In the absence of a nurturing tribe, individuals without a strong personal identity seek out the identity of a group. Instead of the leader who would protect and provide for them, they follow a leader who would enable and entangle them into a cult of personality. This suggests that humans have an additional drive or need for direction or inspiration – from outside themselves. It also suggests that there is a tenuous connection (or perhaps grey area) between the need to be directed or lead and the need to be absolved. For, if we relinquish our ability to act independently toward what is right, then we also risk surrendering responsibility to a higher authority. If that higher authority is not acting in the interest of the entire community, then the community does not thrive but descends into chaos.
What is Possible?
We need to focus on recreating tribes, with the thought that our tribal connections will counteract the destructiveness of tribalism or fractionalism. As 21st century advances shrink the distances between us, our tribes appear to grow larger but our sense of belonging is diminished and our sense of loneliness and despair increases. Instead of a tribe of physical friends, colleagues or family, we sit and click on digitized faces – sometimes of otherwise total strangers or bots. We shop online, work online, order in and even have our meals delivered, which might even be delivered by a drone in the future, rather than a human being.

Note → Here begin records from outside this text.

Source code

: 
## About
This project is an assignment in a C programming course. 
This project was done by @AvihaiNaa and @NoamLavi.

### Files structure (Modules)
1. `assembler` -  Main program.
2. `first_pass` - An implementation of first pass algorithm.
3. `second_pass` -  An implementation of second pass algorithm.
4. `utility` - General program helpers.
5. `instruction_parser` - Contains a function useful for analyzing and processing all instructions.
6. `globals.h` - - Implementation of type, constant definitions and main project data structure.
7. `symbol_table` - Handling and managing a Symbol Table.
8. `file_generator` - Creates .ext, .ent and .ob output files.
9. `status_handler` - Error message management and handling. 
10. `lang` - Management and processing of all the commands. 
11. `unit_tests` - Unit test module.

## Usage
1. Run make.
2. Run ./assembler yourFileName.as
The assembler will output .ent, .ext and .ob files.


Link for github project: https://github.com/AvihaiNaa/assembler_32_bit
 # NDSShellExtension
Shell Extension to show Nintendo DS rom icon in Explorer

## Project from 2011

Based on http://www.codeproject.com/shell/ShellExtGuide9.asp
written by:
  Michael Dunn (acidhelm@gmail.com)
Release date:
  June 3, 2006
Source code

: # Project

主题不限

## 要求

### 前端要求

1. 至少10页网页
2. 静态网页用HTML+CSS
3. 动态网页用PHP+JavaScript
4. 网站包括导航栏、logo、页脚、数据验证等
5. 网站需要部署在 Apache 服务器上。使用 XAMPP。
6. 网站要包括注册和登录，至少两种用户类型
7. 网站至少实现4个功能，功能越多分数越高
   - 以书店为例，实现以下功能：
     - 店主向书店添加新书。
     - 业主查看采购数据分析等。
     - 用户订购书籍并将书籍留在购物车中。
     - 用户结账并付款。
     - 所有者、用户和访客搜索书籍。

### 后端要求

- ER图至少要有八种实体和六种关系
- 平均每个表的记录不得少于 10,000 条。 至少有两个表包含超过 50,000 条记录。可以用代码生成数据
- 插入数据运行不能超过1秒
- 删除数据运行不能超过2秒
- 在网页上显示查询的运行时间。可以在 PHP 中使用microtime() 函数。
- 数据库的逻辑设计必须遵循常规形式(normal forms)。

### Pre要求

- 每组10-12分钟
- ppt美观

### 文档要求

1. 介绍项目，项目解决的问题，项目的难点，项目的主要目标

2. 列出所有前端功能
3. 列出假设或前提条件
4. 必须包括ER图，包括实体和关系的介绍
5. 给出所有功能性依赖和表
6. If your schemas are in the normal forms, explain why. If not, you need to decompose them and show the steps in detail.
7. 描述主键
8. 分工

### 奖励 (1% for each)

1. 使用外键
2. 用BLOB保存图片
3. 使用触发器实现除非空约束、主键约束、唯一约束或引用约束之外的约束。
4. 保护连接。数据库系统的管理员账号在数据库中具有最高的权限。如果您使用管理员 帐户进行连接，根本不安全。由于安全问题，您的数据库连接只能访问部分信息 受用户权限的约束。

Meanwhile, broken homes and political policies that cut resources (in order to serve the rich to the detriment of the underprivileged) drive kids to gangs, in search of a place to belong, and end up finding only fear, drugs, loneliness and despair. Many schools no longer support sports (parents have to pay extra), arts and club activities, where young people can find camaraderie and a sense of belonging. Instead, the rise of hate groups and bullying (both online and in person) is tolerated by schools, institutions and extreme religious groups, and even encouraged by our current POTUS and his administration.
There is a chance though, that a re-commitment to forming “tribes” that are truly devoted to instilling high moral and ethical standards and a true sense of belonging, without prejudice or fear, can turn this trend around. More funding for sports and the arts in our schools, Boys and Girls Clubs that provide positive activities, and organizations for adults that provide a sense of structure and high ethical values are some of the ways we can turn this trend toward fractionalism and fear around – and find a new sense of inclusivity and belonging.